▸ **DIRECTIONS**
Every line below that holds the string "imshow" must be copied.

▸ **DATA UNDER STUDY**
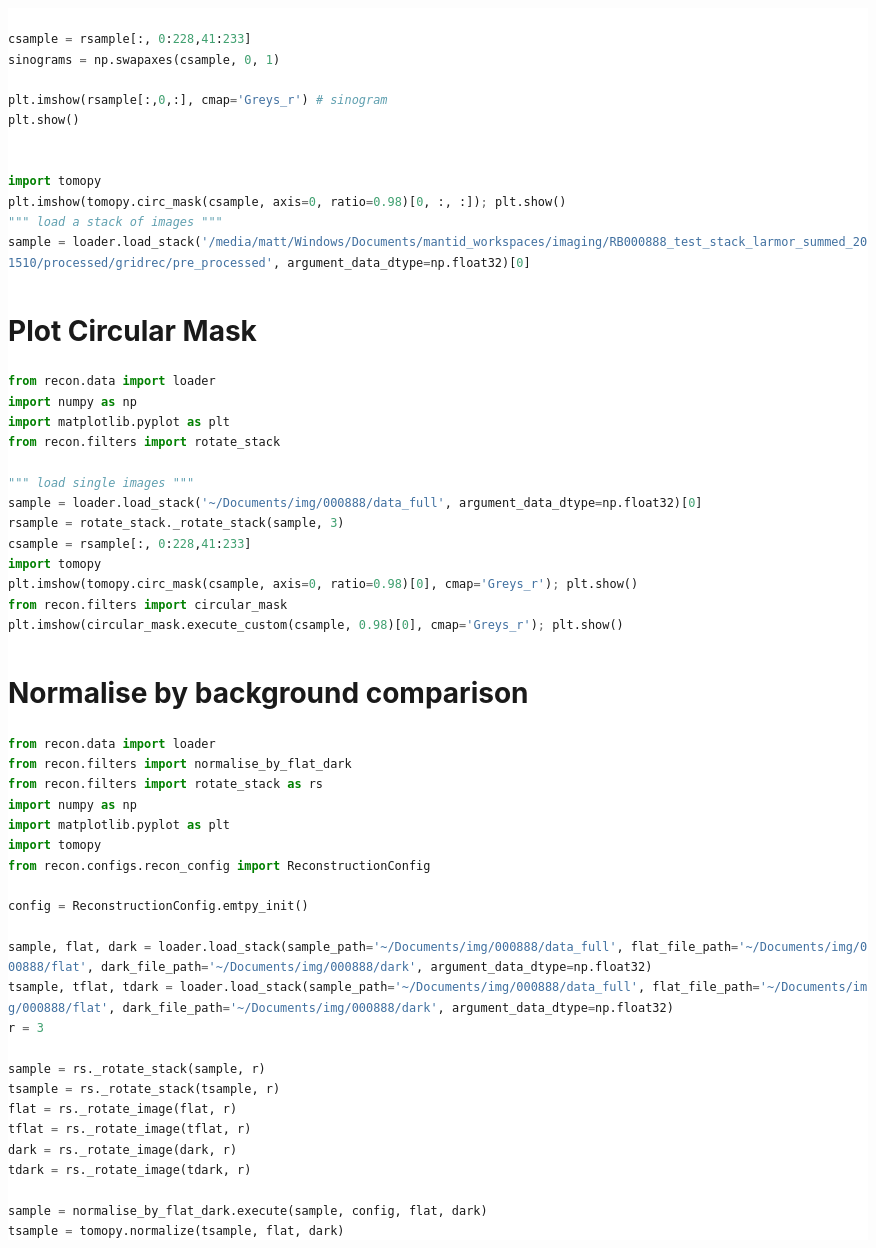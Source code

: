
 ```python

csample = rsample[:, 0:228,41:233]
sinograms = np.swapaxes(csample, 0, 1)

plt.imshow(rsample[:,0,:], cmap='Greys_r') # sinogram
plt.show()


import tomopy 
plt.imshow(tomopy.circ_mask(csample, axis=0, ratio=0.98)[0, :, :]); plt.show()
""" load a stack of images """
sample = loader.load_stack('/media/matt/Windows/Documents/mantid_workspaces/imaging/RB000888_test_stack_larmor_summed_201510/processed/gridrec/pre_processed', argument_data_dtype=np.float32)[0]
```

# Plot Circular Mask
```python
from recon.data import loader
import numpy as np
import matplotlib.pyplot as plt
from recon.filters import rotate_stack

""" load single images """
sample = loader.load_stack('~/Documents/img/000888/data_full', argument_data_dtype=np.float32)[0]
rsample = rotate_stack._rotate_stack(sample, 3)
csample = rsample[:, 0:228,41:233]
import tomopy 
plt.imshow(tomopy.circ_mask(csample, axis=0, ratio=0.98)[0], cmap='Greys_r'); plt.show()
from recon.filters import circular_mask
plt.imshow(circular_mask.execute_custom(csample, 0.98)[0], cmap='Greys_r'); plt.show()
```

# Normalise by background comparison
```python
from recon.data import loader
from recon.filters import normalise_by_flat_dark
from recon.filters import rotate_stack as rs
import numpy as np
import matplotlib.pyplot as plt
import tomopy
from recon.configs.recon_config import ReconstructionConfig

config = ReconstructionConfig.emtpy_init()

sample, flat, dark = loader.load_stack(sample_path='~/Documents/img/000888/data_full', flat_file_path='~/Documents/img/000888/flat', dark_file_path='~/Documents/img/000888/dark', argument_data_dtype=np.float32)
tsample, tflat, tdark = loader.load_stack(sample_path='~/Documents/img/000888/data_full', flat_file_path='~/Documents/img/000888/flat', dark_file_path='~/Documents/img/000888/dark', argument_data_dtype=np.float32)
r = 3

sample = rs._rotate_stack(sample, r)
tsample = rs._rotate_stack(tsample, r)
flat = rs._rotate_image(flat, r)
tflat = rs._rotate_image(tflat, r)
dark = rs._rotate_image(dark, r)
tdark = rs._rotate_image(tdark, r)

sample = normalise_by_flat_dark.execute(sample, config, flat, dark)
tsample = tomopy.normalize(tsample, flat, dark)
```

▸ **RESULT OF THE EXERCISE**
plt.imshow(rsample[:,0,:], cmap='Greys_r') # sinogram
plt.imshow(tomopy.circ_mask(csample, axis=0, ratio=0.98)[0, :, :]); plt.show()
plt.imshow(tomopy.circ_mask(csample, axis=0, ratio=0.98)[0], cmap='Greys_r'); plt.show()
plt.imshow(circular_mask.execute_custom(csample, 0.98)[0], cmap='Greys_r'); plt.show()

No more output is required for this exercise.